The config.plugins list instantiates the plugins to be used, specifying their respective parameters. In most cases, a single instance per plugin is sufficient, but you may instantiate the same plugin multiple times under different names if you need to apply different parameters. Each plugin instance is defined by an entry of the following form:

- name: <instanceName>
type: <pluginName>
parameters:
<parameter>: <value>
  • name (optional): The name used to reference the plugin instance in scheduling profiles. If omitted, the plugin's type is used as its name.
  • type (required): The predefined name of the plugin to instantiate.
  • parameters (optional): Configuration options specific to this plugin instance.

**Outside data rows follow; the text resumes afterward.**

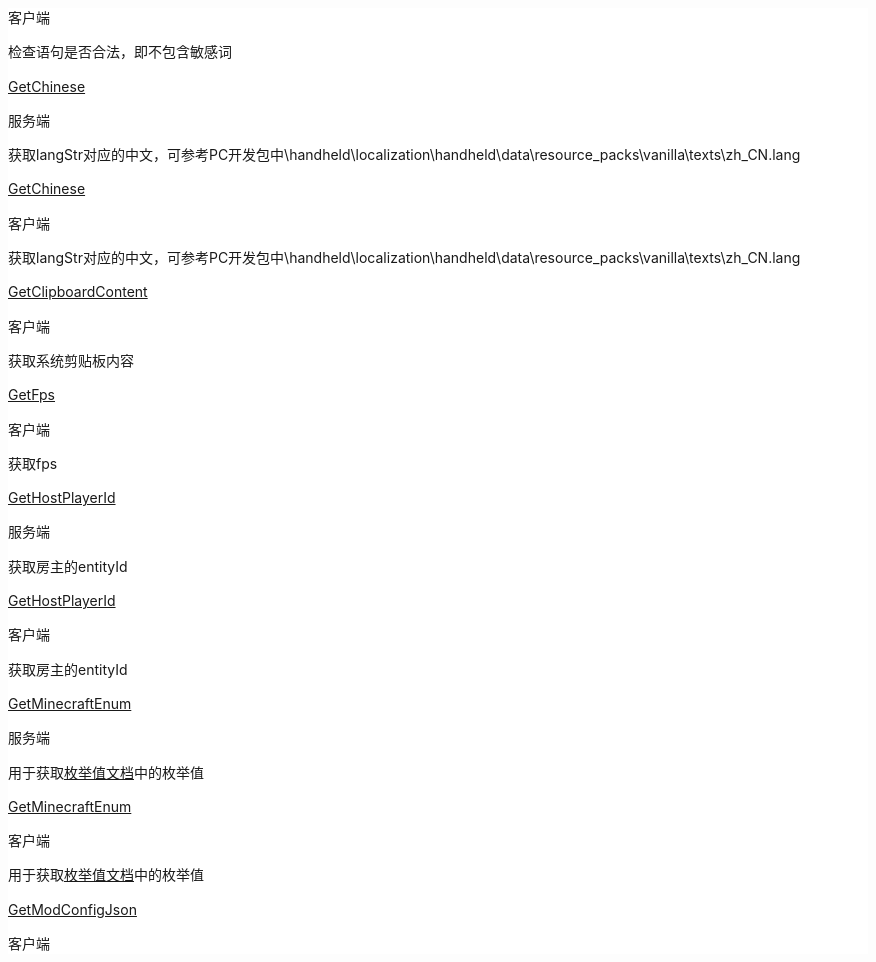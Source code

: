 客户端

检查语句是否合法，即不包含敏感词

[GetChinese](https://mc.163.com/dev/mcmanual/mc-dev/mcdocs/1-ModAPI-beta/接口/通用/工具.html#getchinese)

服务端

获取langStr对应的中文，可参考PC开发包中\\handheld\\localization\\handheld\\data\\resource\_packs\\vanilla\\texts\\zh\_CN.lang

[GetChinese](https://mc.163.com/dev/mcmanual/mc-dev/mcdocs/1-ModAPI-beta/接口/通用/工具.html#getchinese)

客户端

获取langStr对应的中文，可参考PC开发包中\\handheld\\localization\\handheld\\data\\resource\_packs\\vanilla\\texts\\zh\_CN.lang

[GetClipboardContent](https://mc.163.com/dev/mcmanual/mc-dev/mcdocs/1-ModAPI-beta/接口/通用/工具.html#getclipboardcontent)

客户端

获取系统剪贴板内容

[GetFps](https://mc.163.com/dev/mcmanual/mc-dev/mcdocs/1-ModAPI-beta/接口/通用/工具.html#getfps)

客户端

获取fps

[GetHostPlayerId](https://mc.163.com/dev/mcmanual/mc-dev/mcdocs/1-ModAPI-beta/接口/通用/工具.html#gethostplayerid)

服务端

获取房主的entityId

[GetHostPlayerId](https://mc.163.com/dev/mcmanual/mc-dev/mcdocs/1-ModAPI-beta/接口/通用/工具.html#gethostplayerid)

客户端

获取房主的entityId

[GetMinecraftEnum](https://mc.163.com/dev/mcmanual/mc-dev/mcdocs/1-ModAPI-beta/接口/通用/工具.html#getminecraftenum)

服务端

用于获取[枚举值文档](https://mc.163.com/dev/mcmanual/mc-dev/mcdocs/1-ModAPI-beta/枚举值/索引.html)中的枚举值

[GetMinecraftEnum](https://mc.163.com/dev/mcmanual/mc-dev/mcdocs/1-ModAPI-beta/接口/通用/工具.html#getminecraftenum)

客户端

用于获取[枚举值文档](https://mc.163.com/dev/mcmanual/mc-dev/mcdocs/1-ModAPI-beta/枚举值/索引.html)中的枚举值

[GetModConfigJson](https://mc.163.com/dev/mcmanual/mc-dev/mcdocs/1-ModAPI-beta/接口/通用/工具.html#getmodconfigjson)

客户端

The config.schedulingProfiles combines zero or more filter and scorer plugins with exactly one picker plugin to define a rule for making routing decisions. Each scheduling profile is defined by an entry of the following form:

- name: <profileName>
plugins:
- pluginRef: <instanceName>
weight: <weight>
  • name (required): The name of the scheduling profile.
  • plugins (required): A list of filter, scorer, and picker plugins that make up the scheduling profile.
    • pluginRef (required): The name of the plugin instance as defined in the config.plugins section.
    • weight (optional, for scorer plugins only): A numerical weight that influences the scoring outcome. Higher weights increase the impact of the scorer on the final decision. If omitted, a default weight of 1 is applied.